# First Cold Smoke at -22C



## Murray (Feb 10, 2019)

First cold smoke with the MES, once I got a handle on how little heat was needed to maintain a 32F-80F temperature the smoke went pretty good. I read on here many people have to wait till the temperature  is just right, not too hot! No problem in Canada, I have to use heat to keep the cheese from freezing. Maiden voyage for my 6” tube AMNTS. 
From left to right 1,11/2, 2 and finally 3 hours of smoke, they all look the same to me.


----------



## fivetricks (Feb 10, 2019)

Idk how much difference you will taste, but I run mine 4 hours, then 24 hours of gassing, then a very long time packed away chilling out.

With you only running as little as 60 mins of smoke, yours may be ready right after gassing.


----------



## Murray (Feb 10, 2019)

Not sure what the wife would like, her tastes are less smoke rather then more.


----------



## Preacher Man (Feb 10, 2019)

I run 4 hours then vacuum seal very soon after and chill out for 28 days...if my wife leaves them sealed for that long.

Let us know what you discover with your experimentation.


----------



## gmc2003 (Feb 10, 2019)

I usually go 2 hours with dust and let them rest loosely covered in the fridge overnight before sealing them up. I can basically eat them straight out of the smoker.

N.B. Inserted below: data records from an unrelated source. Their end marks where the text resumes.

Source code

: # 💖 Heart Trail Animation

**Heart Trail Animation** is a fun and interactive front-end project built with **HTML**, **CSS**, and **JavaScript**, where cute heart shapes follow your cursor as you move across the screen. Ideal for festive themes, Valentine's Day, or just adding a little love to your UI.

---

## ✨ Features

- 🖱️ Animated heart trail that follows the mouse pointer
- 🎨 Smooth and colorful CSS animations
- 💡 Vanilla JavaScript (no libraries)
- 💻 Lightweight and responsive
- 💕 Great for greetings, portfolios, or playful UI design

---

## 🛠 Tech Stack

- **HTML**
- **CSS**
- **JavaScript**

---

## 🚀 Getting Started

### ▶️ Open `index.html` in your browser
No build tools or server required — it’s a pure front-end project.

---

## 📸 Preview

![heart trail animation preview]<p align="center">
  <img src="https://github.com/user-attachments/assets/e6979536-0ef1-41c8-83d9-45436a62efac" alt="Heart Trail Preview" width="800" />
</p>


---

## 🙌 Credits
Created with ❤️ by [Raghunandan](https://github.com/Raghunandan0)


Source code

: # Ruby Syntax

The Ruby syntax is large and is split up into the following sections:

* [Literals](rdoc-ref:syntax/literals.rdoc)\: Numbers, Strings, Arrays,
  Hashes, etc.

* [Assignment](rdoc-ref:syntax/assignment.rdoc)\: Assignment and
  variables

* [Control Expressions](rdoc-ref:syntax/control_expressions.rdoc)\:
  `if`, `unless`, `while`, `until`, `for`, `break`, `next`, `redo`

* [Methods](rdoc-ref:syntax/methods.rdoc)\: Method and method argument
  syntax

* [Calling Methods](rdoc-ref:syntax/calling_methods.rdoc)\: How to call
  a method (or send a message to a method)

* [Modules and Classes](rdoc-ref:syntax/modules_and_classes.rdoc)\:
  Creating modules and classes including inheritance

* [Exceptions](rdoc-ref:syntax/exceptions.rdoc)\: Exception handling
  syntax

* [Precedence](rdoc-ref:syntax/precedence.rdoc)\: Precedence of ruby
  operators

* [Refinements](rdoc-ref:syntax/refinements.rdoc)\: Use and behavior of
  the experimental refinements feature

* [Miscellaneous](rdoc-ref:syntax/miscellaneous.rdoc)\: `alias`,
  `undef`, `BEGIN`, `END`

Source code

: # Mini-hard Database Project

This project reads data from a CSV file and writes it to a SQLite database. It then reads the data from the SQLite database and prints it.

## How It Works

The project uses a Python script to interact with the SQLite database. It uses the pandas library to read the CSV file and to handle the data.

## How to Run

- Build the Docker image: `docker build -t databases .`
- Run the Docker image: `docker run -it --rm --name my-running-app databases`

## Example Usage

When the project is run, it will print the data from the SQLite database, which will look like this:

I have to ask how did you get them to stick on the wall like that without falling down. 

Point for sure.
Chris


----------



## Preacher Man (Feb 10, 2019)

gmc2003 said:


> I have to ask how did you get them to stick on the wall like that without falling down?


That gave me a good chuckle.


----------



## martin1950 (Mar 16, 2019)

I racked my cheese like that my 1st. time then I had to go out and buy my wife some NEW cookie racks. She can't take a joke at all.


----------